- DIRECTIONS FOR THIS TASK
Give again, word for word, only the lines of the material below from its first line through the one that holds "<td>250.0</td>"; pictures stay out.

- DATA FOR REVIEW
========

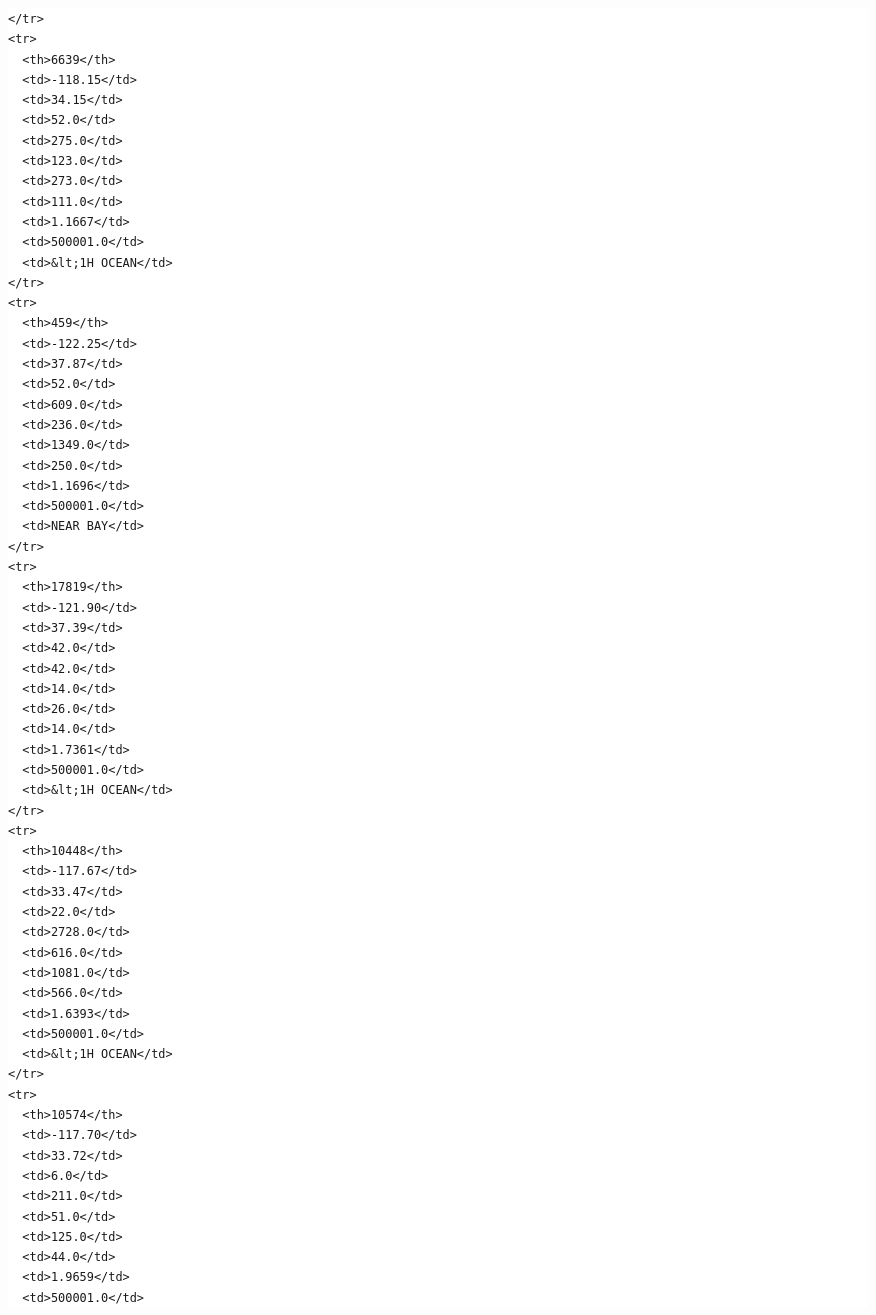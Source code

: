     </tr>
    <tr>
      <th>6639</th>
      <td>-118.15</td>
      <td>34.15</td>
      <td>52.0</td>
      <td>275.0</td>
      <td>123.0</td>
      <td>273.0</td>
      <td>111.0</td>
      <td>1.1667</td>
      <td>500001.0</td>
      <td>&lt;1H OCEAN</td>
    </tr>
    <tr>
      <th>459</th>
      <td>-122.25</td>
      <td>37.87</td>
      <td>52.0</td>
      <td>609.0</td>
      <td>236.0</td>
      <td>1349.0</td>
      <td>250.0</td>
      <td>1.1696</td>
      <td>500001.0</td>
      <td>NEAR BAY</td>
    </tr>
    <tr>
      <th>17819</th>
      <td>-121.90</td>
      <td>37.39</td>
      <td>42.0</td>
      <td>42.0</td>
      <td>14.0</td>
      <td>26.0</td>
      <td>14.0</td>
      <td>1.7361</td>
      <td>500001.0</td>
      <td>&lt;1H OCEAN</td>
    </tr>
    <tr>
      <th>10448</th>
      <td>-117.67</td>
      <td>33.47</td>
      <td>22.0</td>
      <td>2728.0</td>
      <td>616.0</td>
      <td>1081.0</td>
      <td>566.0</td>
      <td>1.6393</td>
      <td>500001.0</td>
      <td>&lt;1H OCEAN</td>
    </tr>
    <tr>
      <th>10574</th>
      <td>-117.70</td>
      <td>33.72</td>
      <td>6.0</td>
      <td>211.0</td>
      <td>51.0</td>
      <td>125.0</td>
      <td>44.0</td>
      <td>1.9659</td>
      <td>500001.0</td>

========

- ANSWER TO THIS TASK
Source code

:     </tr>
    <tr>
      <th>6639</th>
      <td>-118.15</td>
      <td>34.15</td>
      <td>52.0</td>
      <td>275.0</td>
      <td>123.0</td>
      <td>273.0</td>
      <td>111.0</td>
      <td>1.1667</td>
      <td>500001.0</td>
      <td>&lt;1H OCEAN</td>
    </tr>
    <tr>
      <th>459</th>
      <td>-122.25</td>
      <td>37.87</td>
      <td>52.0</td>
      <td>609.0</td>
      <td>236.0</td>
      <td>1349.0</td>
      <td>250.0</td>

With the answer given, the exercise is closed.